Top 10 Detected Classes (Bottom Right):

• Car: 28 detections - the primary target

• Airplane: 19 detections

• Train: 11 detections

• Boat: 2, Skateboard: 1

• Unique Classes: 5 (lane filtering less effective in rain)

Statistical Analysis: YOLOv5n Rain Conditions

Inference Time Distribution (Top Left):

• Tight concentration around 20ms

• Clean distribution with minimal spread

• No significant outliers in histogram

Detections vs Processing Time (Top Right):

• Flat trend line: y=0.36x+19.92

• No correlation between object count and inference time

• Sparse scatter pattern due to low detection frequency

Cumulative Detections (Bottom Left):

• Total: 61 objects (all classes)

• 28 cars specifically (from class distribution)

• Slower accumulation than clear conditions

• Stepped pattern shows clustered detection events

Performance Summary (Bottom Right):

• Mean inference: 19.94ms

• Std Dev: 1.55ms (low variability)

• Max: 68.93ms (acceptable for real-time)

• Detection rate: 4.6%

Graph Analysis: YOLOv8n Rain Conditions

Inference Time per Frame (Top Left):

• Mean: 19.7ms, Median: 19.5ms

• Stable 20ms baseline

• Several spikes visible reaching 22-23ms

• One peak around 56ms

FPS Over Time (Top Right):

• Mean: 51.0 FPS

• Min: 17.7 FPS (better than YOLOv5n's 14.5)

• Consistent performance around 50-52 FPS

• Slightly tighter stability band than YOLOv5n

Objects Detected per Frame (Bottom Left):

• Mean: 0.09 objects per frame (higher than YOLOv5n)

• Multiple detection spikes reaching 2 objects

• More frequent detection activity

Top 10 Detected Classes (Bottom Right):

• Car: 21 detections (-25% vs YOLOv5n)

• Airplane: 49 detections

• Baseball bat: 24 detections

• Skateboard: 4, Truck: 3, Frisbee: 2, Bus: 1

• Unique Classes: 7 (more false positives in rain)

Statistical Analysis: YOLOv8n Rain Conditions

Inference Time Distribution (Top Left):

• Sharp peak around 19-20ms

• Very concentrated distribution

• Minimal variance from mean

Detections vs Processing Time (Top Right):

• Minimal trend: y=0.29x+19.64

• Flat scatter indicating no complexity-speed relationship

• Consistent inference regardless of detection count

Cumulative Detections (Bottom Left):

• Total: 104 objects (all classes)

• 21 cars specifically (from class distribution)
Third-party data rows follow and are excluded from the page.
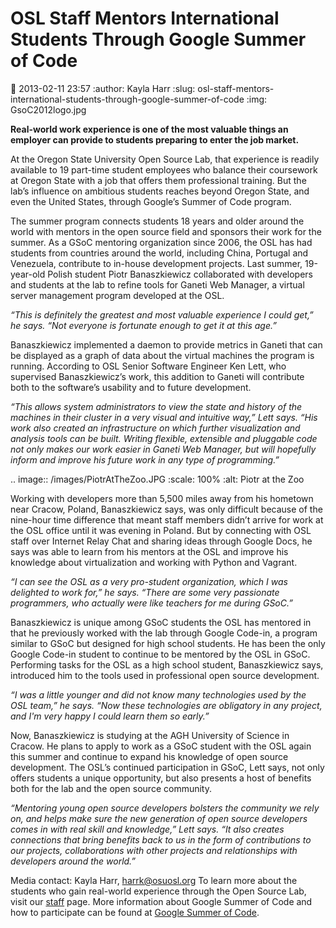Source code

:OSL Staff Mentors International Students Through Google Summer of Code
======================================================================
:date: 2013-02-11 23:57
:author: Kayla Harr
:slug: osl-staff-mentors-international-students-through-google-summer-of-code
:img: GsoC2012logo.jpg

**Real-world work experience is one of the most valuable things an employer can
provide to students preparing to enter the job market.**

At the Oregon State University Open Source Lab, that experience is readily
available to 19 part-time student employees who balance their coursework at
Oregon State with a job that offers them professional training. But the lab’s
influence on ambitious students reaches beyond Oregon State, and even the United
States, through Google’s Summer of Code program.

The summer program connects students 18 years and older around the world with
mentors in the open source field and sponsors their work for the summer. As a
GSoC mentoring organization since 2006, the OSL has had students from countries
around the world, including China, Portugal and Venezuela, contribute to
in-house development projects. Last summer, 19-year-old Polish student Piotr
Banaszkiewicz collaborated with developers and students at the lab to refine
tools for Ganeti Web Manager, a virtual server management program developed at
the OSL.

  *“This is definitely the greatest and most valuable experience I could get,”
  he says. “Not everyone is fortunate enough to get it at this age.”*

Banaszkiewicz implemented a daemon to provide metrics in Ganeti that can be
displayed as a graph of data about the virtual machines the program is running.
According to OSL Senior Software Engineer Ken Lett, who supervised
Banaszkiewicz’s work, this addition to Ganeti will contribute both to the
software’s usability and to future development.


  *“This allows system administrators to view the state and history of the
  machines in their cluster in a very visual and intuitive way,” Lett says. “His
  work also created an infrastructure on which further visualization and
  analysis tools can be built. Writing flexible, extensible and pluggable code
  not only makes our work easier in Ganeti Web Manager, but will hopefully
  inform and improve his future work in any type of programming.”*

.. image:: /images/PiotrAtTheZoo.JPG
  :scale: 100%
  :alt: Piotr at the Zoo

Working with developers more than 5,500 miles away from his hometown near
Cracow, Poland, Banaszkiewicz says, was only difficult because of the nine-hour
time difference that meant staff members didn’t arrive for work at the OSL
office until it was evening in Poland. But by connecting with OSL staff over
Internet Relay Chat and sharing ideas through Google Docs, he says was able to
learn from his mentors at the OSL and improve his knowledge about virtualization
and working with Python and Vagrant.

  *“I can see the OSL as a very pro-student organization, which I was delighted
  to work for,” he says. “There are some very passionate programmers, who
  actually were like teachers for me during GSoC.”*

Banaszkiewicz is unique among GSoC students the OSL has mentored in that he
previously worked with the lab through Google Code-in, a program similar to GSoC
but designed for high school students. He has been the only Google Code-in
student to continue to be mentored by the OSL in GSoC. Performing tasks for the
OSL as a high school student, Banaszkiewicz says, introduced him to the tools
used in professional open source development.

  *“I was a little younger and did not know many technologies used by the OSL
  team,” he says. “Now these technologies are obligatory in any project, and I'm
  very happy I could learn them so early.”*

Now, Banaszkiewicz is studying at the AGH University of Science in Cracow. He
plans to apply to work as a GSoC student with the OSL again this summer and
continue to expand his knowledge of open source development. The OSL’s continued
participation in GSoC, Lett says, not only offers students a unique opportunity,
but also presents a host of benefits both for the lab and the open source
community.

  *“Mentoring young open source developers bolsters the community we rely on,
  and helps make sure the new generation of open source developers comes in with
  real skill and knowledge,” Lett says. “It also creates connections that bring
  benefits back to us in the form of contributions to our projects,
  collaborations with other projects and relationships with developers around
  the world.”*

Media contact: Kayla Harr, harrk@osuosl.org To learn more about the students who
gain real-world experience through the Open Source Lab, visit our [staff](/about/people) page.
More information about Google Summer of Code and how to participate can be found
at [Google Summer of Code](http://code.google.com/soc/).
• Faster accumulation rate than YOLOv5n for total objects

• But fewer cars specifically

Performance Summary (Bottom Right):

• Mean inference: 19.66ms (marginally faster than v5n)

• Std Dev: 1.23ms (lower than v5n's 1.55ms)

• Max: 56.49ms (better than v5n's 68.93ms)

• Detection rate: 8.1% (all classes)

Key Findings: Rain Conditions

YOLOv5n demonstrates:

• 33% more car detections (28 vs 21) - significant advantage

• Fewer total objects detected (61 vs 104)

• Slightly more stable in this specific scenario

• Better focus on collision-relevant targets in adverse weather

YOLOv8n demonstrates:

• More total detections but fewer cars specifically

• Slightly faster inference (19.7ms vs 19.9ms)

• Better worst-case latency (56.49ms vs 68.93ms)

• More false positives (airplanes, baseball bats) in rain

The rain results reveal an interesting trade-off: YOLOv5n's anchor-based design appears better calibrated for detecting cars in degraded visibility, while YOLOv8n detects more objects overall but with lower precision on the collision target.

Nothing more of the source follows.